I guess I have a lot of anger because I feel like a second class citizen in our house as this one sided stuff happens often. Yes. I can leave it be. And then again on the next one and the next one and the next one. It's not so much this one time (although this one certainly hit a nerve), it's just that over the years it just chips away at you and then finally you just hit a point where you don't want to just suck another one up. I was just wondering if I am supposed to be correcting her or if I should just leave her to her delusions. Looks like it's the latter. So you think she REALLY REALLY believes this deep down or does she know the truth way deep down? I just find it so hard to believe she really doesn't know the truth after living it.
As for your wanting her to name the person she cheated with, what is going on with you that it is an issue after 4 years and after figuring out who it was?

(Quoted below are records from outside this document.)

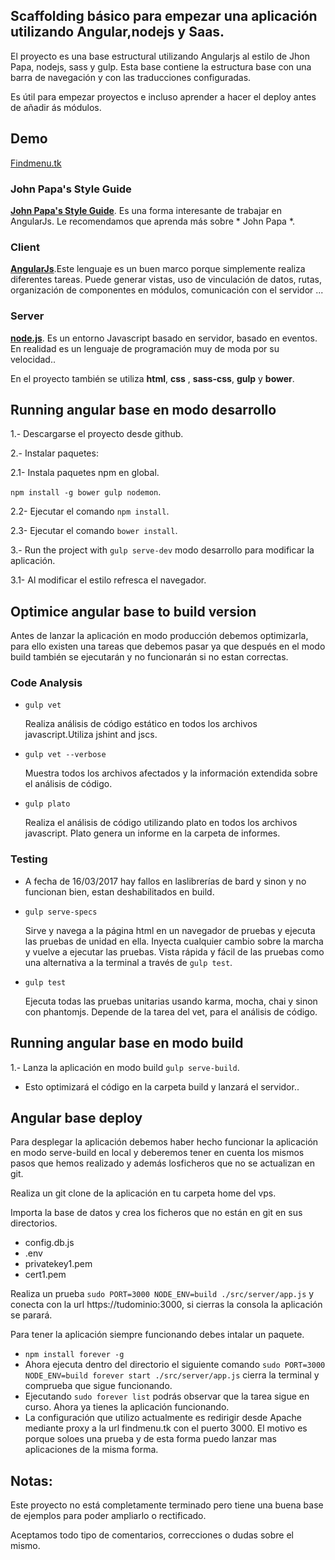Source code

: ## Scaffolding básico para empezar una aplicación utilizando Angular,nodejs y Saas.

El proyecto es una base estructural utilizando Angularjs al estilo de Jhon Papa, nodejs, sass y gulp. Esta base contiene la estructura base con una barra de navegación y con las traducciones configuradas.

Es útil para empezar proyectos e incluso aprender a hacer el deploy antes de añadir ás módulos.

## Demo 

[Findmenu.tk](https://findmenu.tk)

### John Papa's Style Guide
 **[John Papa's Style Guide](https://github.com/johnpapa/angular-styleguide/tree/master/a1)**. Es una forma interesante de trabajar en AngularJs. Le recomendamos que aprenda más sobre * John Papa *.

### Client
**[AngularJs](https://angularjs.org/)**.Este lenguaje es un buen marco porque simplemente realiza diferentes tareas. Puede generar vistas, uso de vinculación de datos, rutas, organización de componentes en módulos, comunicación con el servidor ...

### Server
**[node.js](https://nodejs.org/)**. Es un entorno Javascript basado en servidor, basado en eventos. En realidad es un lenguaje de programación muy de moda por su velocidad.. 

En el proyecto también se utiliza **html**, **css** , **sass-css**, **gulp** y **bower**.

## Running angular base en modo desarrollo

1.- Descargarse el proyecto desde github.

2.- Instalar paquetes:

   2.1- Instala paquetes npm en global. 

   `npm install -g bower gulp nodemon`.

   2.2- Ejecutar el comando `npm install`.

   2.3- Ejecutar el comando `bower install`.

3.- Run the project with `gulp serve-dev` modo desarrollo para modificar la aplicación.

   3.1- Al modificar el estilo refresca el navegador.

## Optimice angular base to build version

Antes de lanzar la aplicación en modo producción debemos optimizarla, para ello existen una tareas que debemos pasar ya que después en el modo build también se ejecutarán y no funcionarán si no estan correctas.

### Code Analysis

- `gulp vet`

    Realiza análisis de código estático en todos los archivos javascript.Utiliza jshint and jscs.

- `gulp vet --verbose`

    Muestra todos los archivos afectados y la información extendida sobre el análisis de código.

- `gulp plato`

    Realiza el análisis de código utilizando plato en todos los archivos javascript. Plato genera un informe en la carpeta de informes.

### Testing

- A fecha de 16/03/2017 hay fallos en laslibrerías de bard y sinon y no funcionan bien, estan deshabilitados en build.

- `gulp serve-specs`

    Sirve y navega a la página html en un navegador de pruebas y ejecuta las pruebas de unidad en ella. Inyecta cualquier cambio sobre la marcha y vuelve a ejecutar las pruebas. Vista rápida y fácil de las pruebas como una alternativa a la terminal a través de `gulp test`.

- `gulp test`

    Ejecuta todas las pruebas unitarias usando karma, mocha, chai y sinon con phantomjs. Depende de la tarea del vet, para el análisis de código.

## Running angular base en modo build

1.- Lanza la aplicación en modo build `gulp serve-build`.

- Esto optimizará el código en la carpeta build y lanzará el servidor..

## Angular base deploy

Para desplegar la aplicación debemos haber hecho funcionar la aplicación en modo serve-build en local y deberemos tener en cuenta los mismos pasos que hemos realizado y además losficheros que no se actualizan en git.

Realiza un git clone de la aplicación en tu carpeta home del vps.

Importa la base de datos y crea los ficheros que no están en git en sus directorios.

- config.db.js
- .env
- privatekey1.pem
- cert1.pem

Realiza un prueba `sudo PORT=3000 NODE_ENV=build ./src/server/app.js` y conecta con la url https://tudominio:3000, si cierras la consola la aplicación se parará.

Para tener la aplicación siempre funcionando debes intalar un paquete.

- `npm install forever -g`
- Ahora ejecuta dentro del directorio el siguiente comando `sudo PORT=3000 NODE_ENV=build forever start ./src/server/app.js` cierra la terminal y comprueba que sigue funcionando.
- Ejecutando `sudo forever list` podrás observar que la tarea sigue en curso. Ahora ya tienes la aplicación funcionando.
- La configuración que utilizo actualmente es redirigir desde Apache mediante proxy a la url findmenu.tk con el puerto 3000. El motivo es porque soloes una prueba y de esta forma puedo lanzar mas aplicaciones de la misma forma.

## Notas:

Este proyecto no está completamente terminado pero tiene una buena base de ejemplos para poder ampliarlo o rectificado.

Aceptamos todo tipo de comentarios, correcciones o dudas sobre el mismo.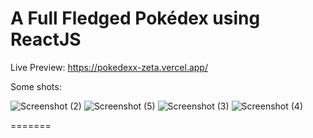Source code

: # A Full Fledged Pokédex using ReactJS

Live Preview: https://pokedexx-zeta.vercel.app/

Some shots:

![Screenshot (2)](https://github.com/user-attachments/assets/8df963ed-4642-45fe-9ca6-101bd0ba9f71)
![Screenshot (5)](https://github.com/user-attachments/assets/2c7562e8-df05-4848-9151-16af8b4d1927)
![Screenshot (3)](https://github.com/user-attachments/assets/56c97a64-1136-4667-97c8-e27412f7f12e)
![Screenshot (4)](https://github.com/user-attachments/assets/2897e880-06bd-4864-b8a7-141770434777)

=======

Is this something you had resolved within yourself before and come to a place of peace with or have you ben struggling with it?
I suppose I figured that even though I knew the 'who', it was still a major wall between us since it is such a HUGE secret for her to think she is keeping from me, plus if she told me I wouldn't have to pretend I don't know. How can she be comfortable knowing that it bothers me? There is NO WAY this would fly if it were the other way around. She admitted to that at the time. I guess it feels like she can't possibly love me if she knows it will give me relief (yes, I know I already know but she doesn't know that) but denies me that. I would take a bullet for her but it seems she wouldn't do the same for me. I figured if she could tell me who it was then that secret (as far as she knows) would be out in the open and we could be closer again without it as a wall between us. I have to admit though that I am still struggling with the fact she did it and I have not been able to get past it and I'm not sure I ever will. I do feel a bit better after asking her though because I now feel like if it doesn't end up working out then it will be her fault, not mine as I have done my part by telling her that it bothers me.
Why not tell her rather than trying to "trap" her?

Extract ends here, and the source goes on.